Thirty crew members remain on board the vessel.

WHO's acting director of epidemic threat management, Dr Maria Kerkhove, says they are bringing the ship to its final destination.

"The plan is for another health professional to board the boat. We believe it will be a nurse from the Netherlands to support the 30 remaining crew who will travel on to the Netherlands, which will take a few more days. And then once it docks in the Netherlands, there will be a full disinfection of the boat."

The passengers who had been on board the ship have all now been evacuated.

Tedros Adhanom Ghebreyesus is the WHO's Director-General.

"We can say confidently that this phase of the operation was successful... Almost 150 people from 23 countries were on this ship for weeks, in what must have been a very frightening situation.”

The Director says the World Health Organisation does not believe the hantavirus outbreak is the beginning of another COVID like epidemic.

"So far, 11 cases have been reported, including three deaths. All 11 cases are among passengers or crew on the ship... All suspected and confirmed cases have been isolated and managed under strict medical supervision, minimising any risk of further transmission. At the moment, there is no sign that we're seeing the start of a larger outbreak.”

But authorities have been taking no chances.

There are six locals caught up in the fray: four Australian citizens, one permanent resident and the other a New Zealander.

Australia's health minister Mark Butler says they have now been flown back to Australia from the Netherlands, landing in Perth under strict conditions.

"The six passengers are still in good health. They have all tested negative for hantavirus and are showing no symptoms as well. All passengers and all crew members will travel this flight for its duration in full PPE. There are very strict conditions about the flight, about the landing."

Dr Maria van Kerkhove says the World Health Organisation recommends a 42-day quarantine period once passengers are back home, with daily health checks.

"We are leaving this up to the countries themselves to actually develop their own policies. But our recommendations are very clear, and this is really a cautionary approach to make sure that we don't have any opportunities for this virus to pass from others.”

Mark Butler is happy to follow the WHO's advice.

He says the six will now spend time at a federal government-managed quarantine facility in the Perth suburb of Bullsbrook, which was established during the COVID-19 pandemic.

"Many countries that are already repatriating passengers from this cruise ship - the US, the UK and others - are only subjecting their repatriated passengers to a managed quarantine arrangement at a hospital or at a centre like Bullsbrook, usually for two or three days, and then allowing those passengers to move into a home-based quarantine arrangement.

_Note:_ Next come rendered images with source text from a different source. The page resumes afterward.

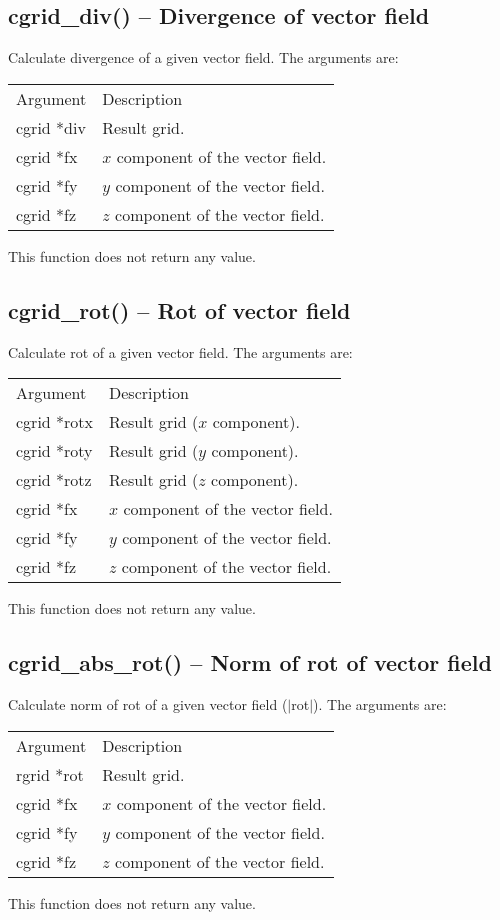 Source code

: \documentclass[12pt,letterpaper]{report}
\begin{document}
\subsection{cgrid\_div() -- Divergence of vector field}

Calculate divergence of a given vector field. The arguments are:
\begin{longtable}{p{} p{}}
Argument & Description\\
\cline{1-2}
cgrid *div & Result grid.\\
cgrid *fx  & $x$ component of the vector field.\\
cgrid *fy  & $y$ component of the vector field.\\
cgrid *fz  & $z$ component of the vector field.\\
\end{longtable}
\noindent
This function does not return any value. 

\subsection{cgrid\_rot() -- Rot of vector field}

Calculate rot of a given vector field. The arguments are:
\begin{longtable}{p{} p{}}
Argument & Description\\
\cline{1-2}
cgrid *rotx & Result grid ($x$ component).\\
cgrid *roty & Result grid ($y$ component).\\
cgrid *rotz & Result grid ($z$ component).\\
cgrid *fx  & $x$ component of the vector field.\\
cgrid *fy  & $y$ component of the vector field.\\
cgrid *fz  & $z$ component of the vector field.\\
\end{longtable}
\noindent
This function does not return any value. 

\subsection{cgrid\_abs\_rot() -- Norm of rot of vector field}

Calculate norm of rot of a given vector field ($|$rot$|$). The arguments are:
\begin{longtable}{p{} p{}}
Argument & Description\\
\cline{1-2}
rgrid *rot & Result grid.\\
cgrid *fx  & $x$ component of the vector field.\\
cgrid *fy  & $y$ component of the vector field.\\
cgrid *fz  & $z$ component of the vector field.\\
\end{longtable}
\noindent
This function does not return any value. 
\end{document}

We have decided on a precautionary basis to take a stronger approach to that."

He says Australia's quarantine protocols are deliberately tough.

"Which have been developed by our Centre for Disease Control and approved and endorsed over the last little while by our AHPC, the Australian Health Protection Committee - which is essentially the committee of all of the jurisdictional chief health officer, chaired by the Commonwealth Chief Health Officer. Australians can have very high confidence that we are doing everything to ensure that this repatriation of those six passengers is undertaken completely safely."